The forest was more difficult to traverse in the dark than she’d expected. Thick roots tripped her feet, and invisible branches tore at her body. Losing patience, Alex bowed her head and bulled through one particularly stubborn obstacle. The ground fell unexpectedly and she fell forward flat on her face.
A black figure tackled her from one side before she could get up. She fought back against this sudden assault, throwing an elbow back into her assailant’s gut and throwing them off. She scrambled to her feet and reached for her sword only to receive a smashing blow to the stomach that winded her. Doubled over and struggling to breathe, she couldn’t fight back as the stranger seized her arm and ground her facefirst back into the dirt. She spat up black loam, struggling to breathe, unable to move.
“Now just what the hell did you think you were doing?” came a familiar voice, although it took Alex a second to place it. It was Sergeant McCann—the knight-sergeant had attacked her in the dark.
“Me?” Alex gasped. “What was I doing? What the hell—what the hell are you doing?”
“I was keeping a very quiet and effective watch over our camp. Now I’m wrestling with an idiot in the middle of the forest, making sure than everyone for a mile around knows exactly where we are and how much we want them to come kill us! Happy?” said McCann.
“You attacked me!” said Alex.
“It was easier than letting the raiders kill you,” replied McCann, “although right now, I’m reconsidering.”

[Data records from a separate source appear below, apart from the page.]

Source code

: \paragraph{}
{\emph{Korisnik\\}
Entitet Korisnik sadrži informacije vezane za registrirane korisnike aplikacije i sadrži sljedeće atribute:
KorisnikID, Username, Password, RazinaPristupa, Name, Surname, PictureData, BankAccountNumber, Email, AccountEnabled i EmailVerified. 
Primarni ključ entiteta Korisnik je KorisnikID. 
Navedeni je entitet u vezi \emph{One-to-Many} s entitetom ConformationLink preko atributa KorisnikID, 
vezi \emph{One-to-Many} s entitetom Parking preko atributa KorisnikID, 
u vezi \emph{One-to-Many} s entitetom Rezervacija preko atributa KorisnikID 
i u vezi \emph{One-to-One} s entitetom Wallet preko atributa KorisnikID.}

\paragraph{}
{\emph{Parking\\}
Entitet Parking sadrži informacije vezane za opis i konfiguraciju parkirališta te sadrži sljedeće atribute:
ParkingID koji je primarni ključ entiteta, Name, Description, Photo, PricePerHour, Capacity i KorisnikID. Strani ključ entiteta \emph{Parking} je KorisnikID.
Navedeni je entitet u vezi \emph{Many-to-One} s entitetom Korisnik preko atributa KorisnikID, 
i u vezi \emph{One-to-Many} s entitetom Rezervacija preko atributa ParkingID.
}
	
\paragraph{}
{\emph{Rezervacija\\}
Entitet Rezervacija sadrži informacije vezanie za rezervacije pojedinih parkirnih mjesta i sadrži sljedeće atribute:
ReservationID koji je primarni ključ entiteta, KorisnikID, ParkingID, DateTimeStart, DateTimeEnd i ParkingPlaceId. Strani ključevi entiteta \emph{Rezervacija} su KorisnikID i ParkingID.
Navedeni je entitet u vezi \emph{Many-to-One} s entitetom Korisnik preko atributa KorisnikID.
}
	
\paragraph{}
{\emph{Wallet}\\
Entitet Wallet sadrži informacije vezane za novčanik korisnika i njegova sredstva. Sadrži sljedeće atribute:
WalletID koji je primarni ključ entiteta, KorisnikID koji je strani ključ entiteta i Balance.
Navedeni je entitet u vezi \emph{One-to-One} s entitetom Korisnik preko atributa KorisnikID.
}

“What was I supposed to do? You were gone, I didn’t know where—”
“You were supposed to stay put while those of us who know what we’re doing take care of things! Goddamn it, Barrius told me you were green, but he didn’t say you were trying to get us both killed.” He released her finally. She sat up, rubbing her shoulder where McCann’s grip had twisted it in the socket.
“You’re crazy,” she said.
“And you’re not ready for this,” he replied.
“Then teach me.”
“What?” McCann recoiled.
“Then teach me! If I’m so hopeless and unready, teach me!” Alex was mad.
Even in the dark, Alex could see him stare at her. He got up and turned away. “No.”
“Sergeant, I’m asking you to—”
“No.” McCann shook his head. He was walking back to camp now, untroubled by the obstacles that had tripped Alex. “No, better to leave you at the next chapter house and let you finish the journey in the spring with someone else. You’re going to get yourself killed in a week out here on the road.”
“Sergeant, I have to.” She followed behind him, stumbling and still not quite able to stand up straight. “I have to go.”
“I’m leaving you at the next chapter house, Acolyte. No discussion.”
“No. Discussion.” He grunted. “I’d leave you with the watch, but you’d get us both killed. Go back to sleep.”